Saw these at a bank owned home & the toilet matches too....got to love Kohler stuff.


----------



## brad7596 (Nov 1, 2008)

your kidding right! someone actually thought this was a great idea


----------



## ShtRnsdownhill (Jan 13, 2016)

now if they continued the flowers and leave pattern in the toilet you would have something..LMAO


----------



## KoleckeINC (Oct 22, 2011)

I've worked on those before. We priced them out of a catalog. I remember it being 1000$ a fixture 
Reminds me of a duck faucet I saw somewhere back. $$$$$$$$$$$


----------



## plumbdrum (Nov 30, 2013)

I remember those. Kohler if I remember correctly.


----------



## Plumbus (Aug 4, 2008)

Artistic Brass and Phyrich had faucets like that. P.E. Guerin still does.


----------



## plungerboy (Oct 17, 2013)

Yes it is.


----------



## rwh (Dec 17, 2014)

My mother would have loved that in the eighties!


----------



## plungerboy (Oct 17, 2013)

rwh said:


> My mother would have loved that in the eighties!

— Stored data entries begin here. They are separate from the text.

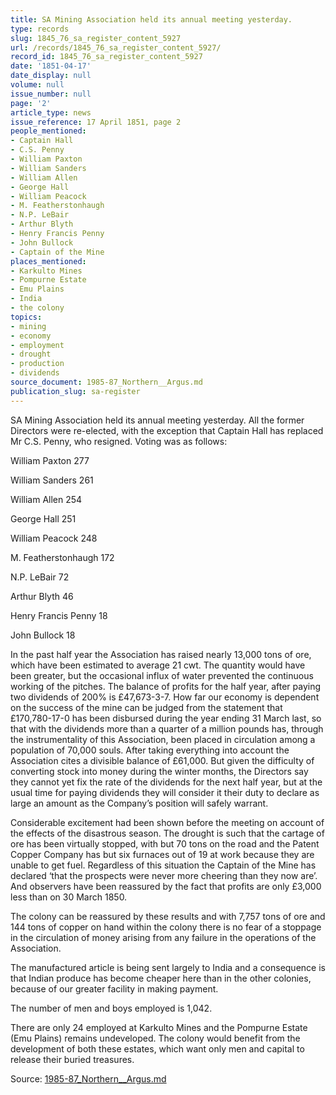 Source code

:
 ```yaml
---
title: SA Mining Association held its annual meeting yesterday.
type: records
slug: 1845_76_sa_register_content_5927
url: /records/1845_76_sa_register_content_5927/
record_id: 1845_76_sa_register_content_5927
date: '1851-04-17'
date_display: null
volume: null
issue_number: null
page: '2'
article_type: news
issue_reference: 17 April 1851, page 2
people_mentioned:
- Captain Hall
- C.S. Penny
- William Paxton
- William Sanders
- William Allen
- George Hall
- William Peacock
- M. Featherstonhaugh
- N.P. LeBair
- Arthur Blyth
- Henry Francis Penny
- John Bullock
- Captain of the Mine
places_mentioned:
- Karkulto Mines
- Pompurne Estate
- Emu Plains
- India
- the colony
topics:
- mining
- economy
- employment
- drought
- production
- dividends
source_document: 1985-87_Northern__Argus.md
publication_slug: sa-register
---
```


SA Mining Association held its annual meeting yesterday.  All the former Directors were re-elected, with the exception that Captain Hall has replaced Mr C.S. Penny, who resigned.  Voting was as follows:

William Paxton	277

William Sanders	261

William Allen	254

George Hall	251

William Peacock	248

M. Featherstonhaugh	172

N.P. LeBair	72

Arthur Blyth	46

Henry Francis Penny	18

John Bullock	18

In the past half year the Association has raised nearly 13,000 tons of ore, which have been estimated to average 21 cwt.  The quantity would have been greater, but the occasional influx of water prevented the continuous working of the pitches.   The balance of profits for the half year, after paying two dividends of 200% is £47,673-3-7.  How far our economy is dependent on the success of the mine can be judged from the statement that £170,780-17-0 has been disbursed during the year ending 31 March last, so that with the dividends more than a quarter of a million pounds has, through the instrumentality of this Association, been placed in circulation among a population of 70,000 souls.  After taking everything into account the Association cites a divisible balance of £61,000.  But given the difficulty of converting stock into money during the winter months, the Directors say they cannot yet fix the rate of the dividends for the next half year, but at the usual time for paying dividends they will consider it their duty to declare as large an amount as the Company’s position will safely warrant.

Considerable excitement had been shown before the meeting on account of the effects of the disastrous season.  The drought is such that the cartage of ore has been virtually stopped, with but 70 tons on the road and the Patent Copper Company has but six furnaces out of 19 at work because they are unable to get fuel.  Regardless of this situation the Captain of the Mine has declared ‘that the prospects were never more cheering than they now are’.    And observers have been reassured by the fact that profits are only £3,000 less than on 30 March 1850.

The colony can be reassured by these results and with 7,757 tons of ore and 144 tons of copper on hand within the colony there is no fear of a stoppage in the circulation of money arising from any failure in the operations of the Association.

The manufactured article is being sent largely to India and a consequence is that Indian produce has become cheaper here than in the other colonies, because of our greater facility in making payment.

The number of men and boys employed is 1,042.

There are only 24 employed at Karkulto Mines and the Pompurne Estate (Emu Plains) remains undeveloped.  The colony would benefit from the development of both these estates, which want only men and capital to release their buried treasures.

Source: [1985-87_Northern__Argus.md](/downloads/markdown/1985-87_Northern__Argus.md)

 that's funny mom 68 year old my said if I take those out she wants them. I laughed and said no chance.


----------



## Debo22 (Feb 15, 2015)

plungerboy said:


> Saw these at a bank owned home & the toilet matches too....got to love Kohler stuff.
> 
> View attachment 80985
> 
> ...


Spent too much on fixtures and couldn't make the house payments? 
If your Mom wants them you have to get them and install them for her.


----------



## rwh (Dec 17, 2014)

The scariest part is they are much newer than the eighties


----------



## BC73RS (Jan 25, 2014)

Would look good with lots of potpourri...


----------